More and more companies are developing custom applications that are accessible directly from ChatGPT. In doing so, they are moving parts of their services to OpenAI’s infrastructure. This increases their reach, but also makes it more difficult to gain insight into performance and usage. Traditional browser monitoring has limited functionality within the protected context in which ChatGPT apps are executed.

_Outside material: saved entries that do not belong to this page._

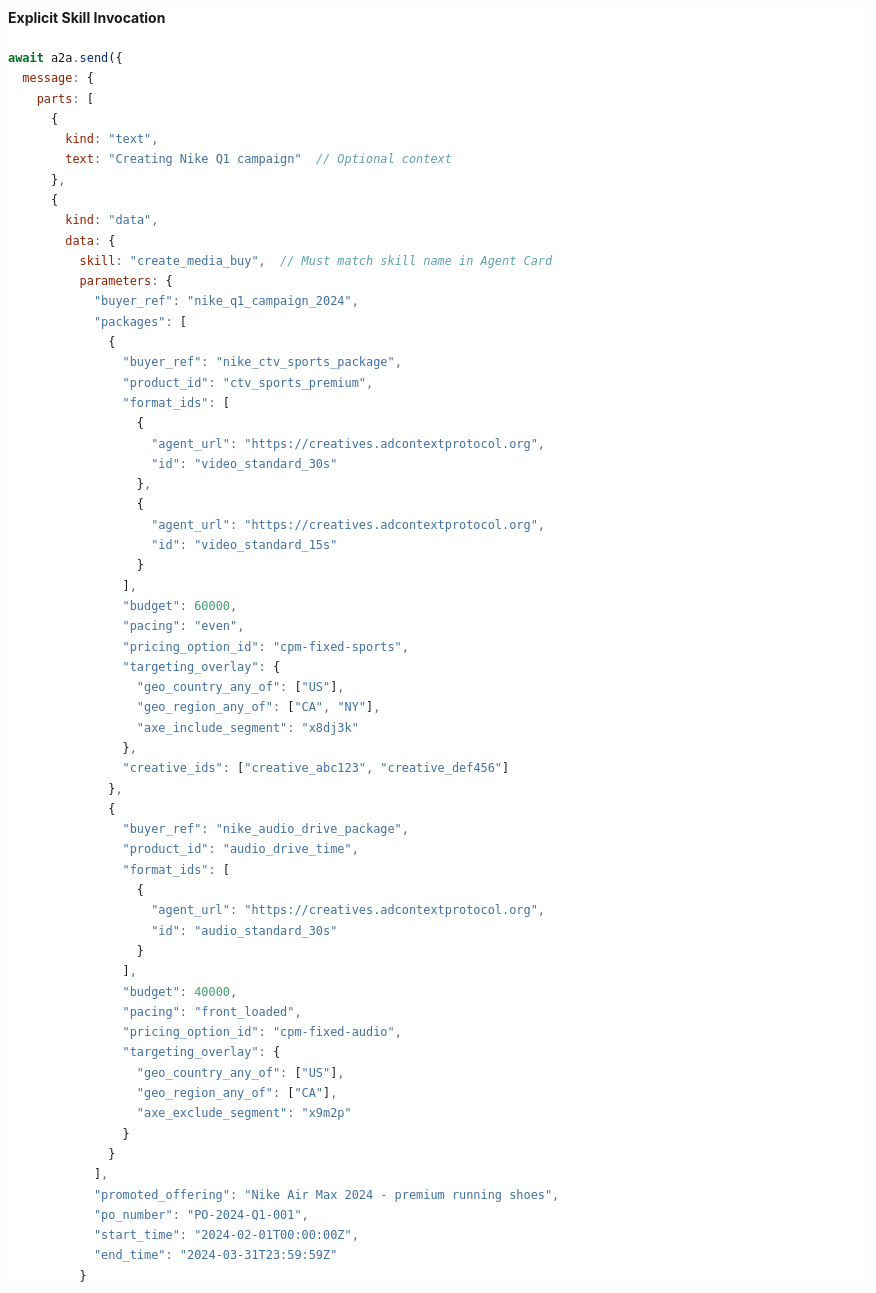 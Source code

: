 #### Explicit Skill Invocation
```javascript
await a2a.send({
  message: {
    parts: [
      {
        kind: "text",
        text: "Creating Nike Q1 campaign"  // Optional context
      },
      {
        kind: "data",
        data: {
          skill: "create_media_buy",  // Must match skill name in Agent Card
          parameters: {
            "buyer_ref": "nike_q1_campaign_2024",
            "packages": [
              {
                "buyer_ref": "nike_ctv_sports_package",
                "product_id": "ctv_sports_premium",
                "format_ids": [
                  {
                    "agent_url": "https://creatives.adcontextprotocol.org",
                    "id": "video_standard_30s"
                  },
                  {
                    "agent_url": "https://creatives.adcontextprotocol.org",
                    "id": "video_standard_15s"
                  }
                ],
                "budget": 60000,
                "pacing": "even",
                "pricing_option_id": "cpm-fixed-sports",
                "targeting_overlay": {
                  "geo_country_any_of": ["US"],
                  "geo_region_any_of": ["CA", "NY"],
                  "axe_include_segment": "x8dj3k"
                },
                "creative_ids": ["creative_abc123", "creative_def456"]
              },
              {
                "buyer_ref": "nike_audio_drive_package",
                "product_id": "audio_drive_time",
                "format_ids": [
                  {
                    "agent_url": "https://creatives.adcontextprotocol.org",
                    "id": "audio_standard_30s"
                  }
                ],
                "budget": 40000,
                "pacing": "front_loaded",
                "pricing_option_id": "cpm-fixed-audio",
                "targeting_overlay": {
                  "geo_country_any_of": ["US"],
                  "geo_region_any_of": ["CA"],
                  "axe_exclude_segment": "x9m2p"
                }
              }
            ],
            "promoted_offering": "Nike Air Max 2024 - premium running shoes",
            "po_number": "PO-2024-Q1-001",
            "start_time": "2024-02-01T00:00:00Z",
            "end_time": "2024-03-31T23:59:59Z"
          }
``` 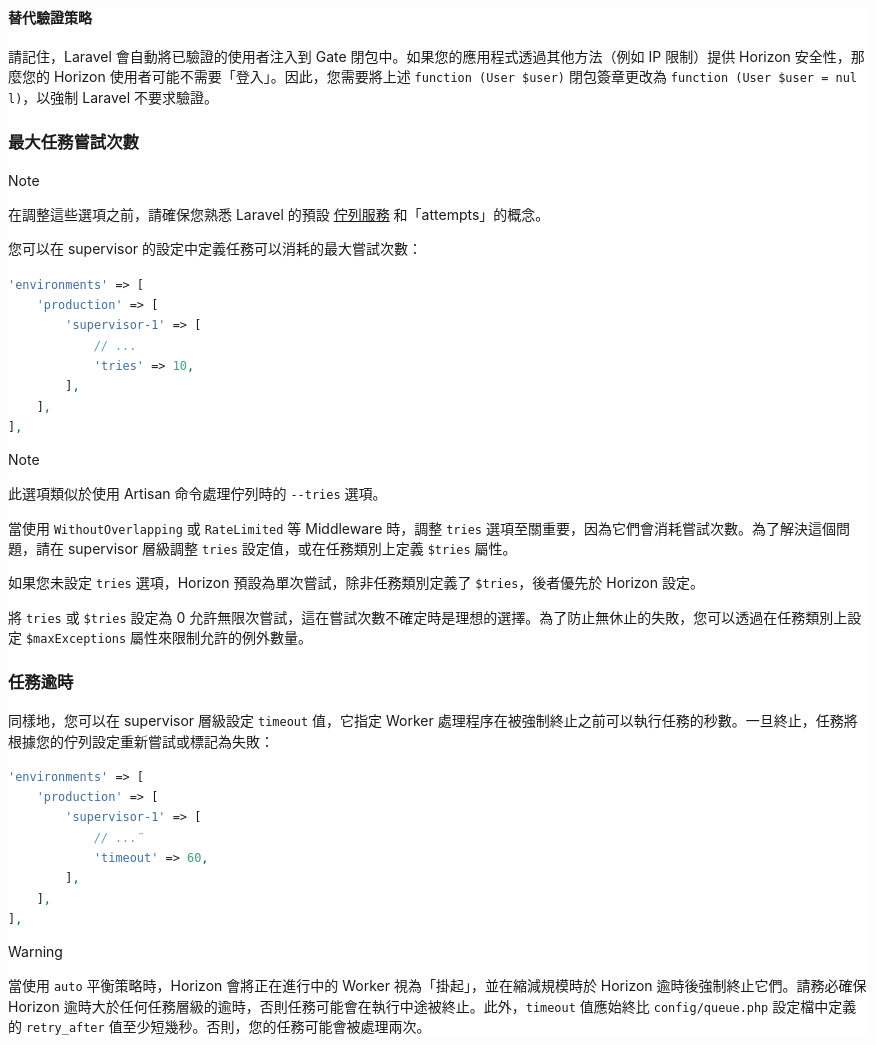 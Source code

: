 <a name="alternative-authentication-strategies"></a>
#### 替代驗證策略

請記住，Laravel 會自動將已驗證的使用者注入到 Gate 閉包中。如果您的應用程式透過其他方法（例如 IP 限制）提供 Horizon 安全性，那麼您的 Horizon 使用者可能不需要「登入」。因此，您需要將上述 `function (User $user)` 閉包簽章更改為 `function (User $user = null)`，以強制 Laravel 不要求驗證。

<a name="max-job-attempts"></a>
### 最大任務嘗試次數

> [!NOTE]
> 在調整這些選項之前，請確保您熟悉 Laravel 的預設 [佇列服務](/docs/{{version}}/queues#max-job-attempts-and-timeout) 和「attempts」的概念。

您可以在 supervisor 的設定中定義任務可以消耗的最大嘗試次數：

```php
'environments' => [
    'production' => [
        'supervisor-1' => [
            // ...
            'tries' => 10,
        ],
    ],
],
```

> [!NOTE]
> 此選項類似於使用 Artisan 命令處理佇列時的 `--tries` 選項。

當使用 `WithoutOverlapping` 或 `RateLimited` 等 Middleware 時，調整 `tries` 選項至關重要，因為它們會消耗嘗試次數。為了解決這個問題，請在 supervisor 層級調整 `tries` 設定值，或在任務類別上定義 `$tries` 屬性。

如果您未設定 `tries` 選項，Horizon 預設為單次嘗試，除非任務類別定義了 `$tries`，後者優先於 Horizon 設定。

將 `tries` 或 `$tries` 設定為 0 允許無限次嘗試，這在嘗試次數不確定時是理想的選擇。為了防止無休止的失敗，您可以透過在任務類別上設定 `$maxExceptions` 屬性來限制允許的例外數量。

<a name="job-timeout"></a>
### 任務逾時

同樣地，您可以在 supervisor 層級設定 `timeout` 值，它指定 Worker 處理程序在被強制終止之前可以執行任務的秒數。一旦終止，任務將根據您的佇列設定重新嘗試或標記為失敗：

```php
'environments' => [
    'production' => [
        'supervisor-1' => [
            // ...¨
            'timeout' => 60,
        ],
    ],
],
```

> [!WARNING]
> 當使用 `auto` 平衡策略時，Horizon 會將正在進行中的 Worker 視為「掛起」，並在縮減規模時於 Horizon 逾時後強制終止它們。請務必確保 Horizon 逾時大於任何任務層級的逾時，否則任務可能會在執行中途被終止。此外，`timeout` 值應始終比 `config/queue.php` 設定檔中定義的 `retry_after` 值至少短幾秒。否則，您的任務可能會被處理兩次。
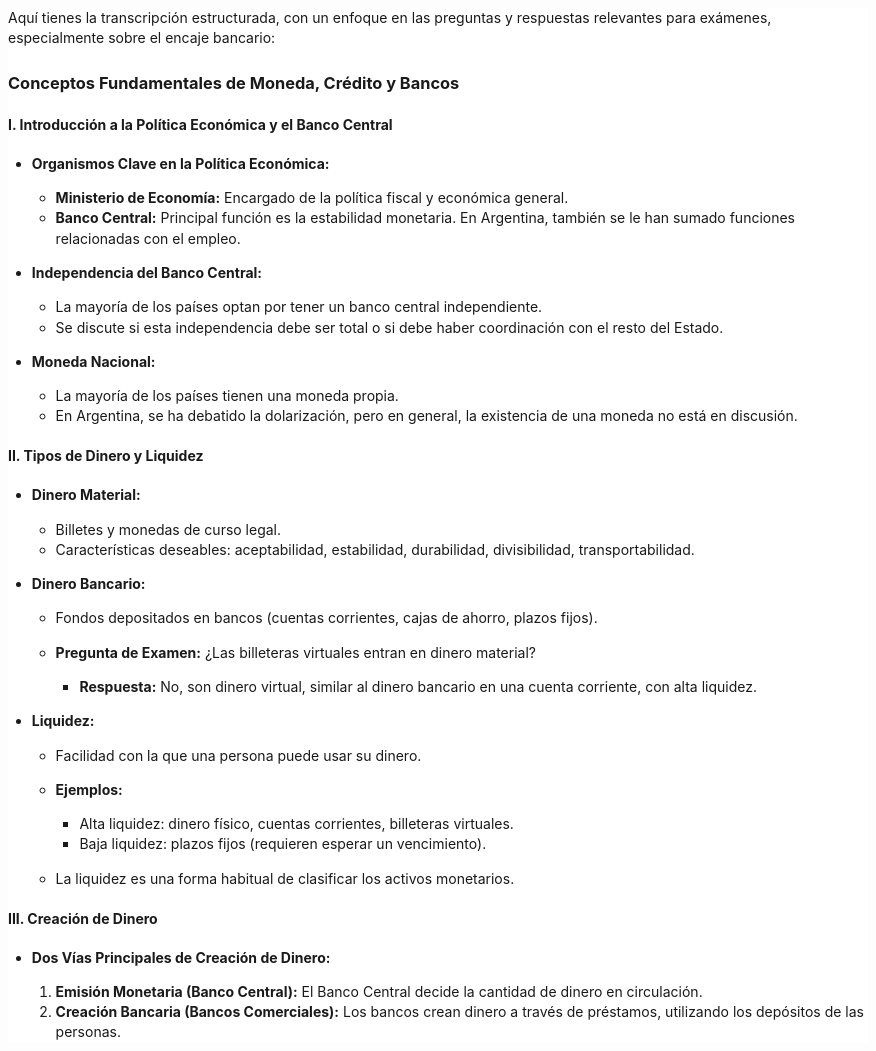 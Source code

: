 Aquí tienes la transcripción estructurada, con un enfoque en las preguntas y respuestas relevantes para exámenes, especialmente sobre el encaje bancario:
### **Conceptos Fundamentales de Moneda, Crédito y Bancos**

#### **I. Introducción a la Política Económica y el Banco Central**

- **Organismos Clave en la Política Económica:**
    
    - **Ministerio de Economía:** Encargado de la política fiscal y económica general.
    - **Banco Central:** Principal función es la estabilidad monetaria. En Argentina, también se le han sumado funciones relacionadas con el empleo.
    
- **Independencia del Banco Central:**
    
    - La mayoría de los países optan por tener un banco central independiente.
    - Se discute si esta independencia debe ser total o si debe haber coordinación con el resto del Estado.
    
- **Moneda Nacional:**
    
    - La mayoría de los países tienen una moneda propia.
    - En Argentina, se ha debatido la dolarización, pero en general, la existencia de una moneda no está en discusión.
    

#### **II. Tipos de Dinero y Liquidez**

- **Dinero Material:**
    
    - Billetes y monedas de curso legal.
    - Características deseables: aceptabilidad, estabilidad, durabilidad, divisibilidad, transportabilidad.
    
- **Dinero Bancario:**
    
    - Fondos depositados en bancos (cuentas corrientes, cajas de ahorro, plazos fijos).
    - **Pregunta de Examen:** ¿Las billeteras virtuales entran en dinero material?
        
        - **Respuesta:** No, son dinero virtual, similar al dinero bancario en una cuenta corriente, con alta liquidez.
        
    
- **Liquidez:**
    
    - Facilidad con la que una persona puede usar su dinero.
    - **Ejemplos:**
        
        - Alta liquidez: dinero físico, cuentas corrientes, billeteras virtuales.
        - Baja liquidez: plazos fijos (requieren esperar un vencimiento).
        
    - La liquidez es una forma habitual de clasificar los activos monetarios.
    

#### **III. Creación de Dinero**

- **Dos Vías Principales de Creación de Dinero:**
    
    1. **Emisión Monetaria (Banco Central):** El Banco Central decide la cantidad de dinero en circulación.
    2. **Creación Bancaria (Bancos Comerciales):** Los bancos crean dinero a través de préstamos, utilizando los depósitos de las personas.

According to New Relic, applications often disappear into a technical blind spot after integration. Developers cannot see how their software is performing, where errors occur, or how users are behaving, even though this information is precisely what is needed to improve conversions and identify problems at an early stage. The new solution aims to restore this insight by making performance, reliability, and user experience visible, even when an application is running within an i-frame or sandbox environment.
A major bottleneck with ChatGPT apps is that many common signals are missing. Layout problems, non-functioning buttons, or why users terminate the interaction prematurely are difficult to identify when an application does not have control over the entire browser environment. This is exacerbated by the nature of generative AI, where dynamically generated interfaces look correct but do not function properly from a technical standpoint. The AI may also refer to data that was never provided by the backend, without this being immediately visible to development teams.
Browser telemetry applied to ChatGPT context
New Relic addresses this problem by applying existing browser telemetry within the ChatGPT context. The company’s browser agent collects data on PageViews, PageViewTimings, AjaxRequests, and more. This provides insight into latency and connectivity within the GPT-i frame. In addition, the agent flags when AI-generated output leads to script or syntax errors on the client side. It also records these events via console logs. According to New Relic, this provides real-time visibility into the actual user experience, even in an environment that normally offers little transparency.
In addition to performance data, the platform provides insight into how users interact with the content of a ChatGPT app. Development teams can record which interactions are important to them and link them to measurement points. This makes it possible to relate the functioning of AI-generated content to user behavior, such as continuing or dropping out, without relying on assumptions.
The solution is designed for end-to-end visibility. Interactions that take place within ChatGPT can be tracked back to backend services, making it clear how user actions affect underlying systems. According to New Relic, this is done within the platform’s existing security and privacy frameworks, despite the limitations that apply within i-frames and sandbox environments.
Monitoring for ChatGPT apps is part of New Relic’s Intelligent Observability Platform and is available immediately. Users must install the latest browser agent and determine for themselves which interactions are critical. With this, New Relic is focusing explicitly on observability for AI-driven applications, an area that is becoming increasingly relevant as generative AI is used more often as an interface for business services.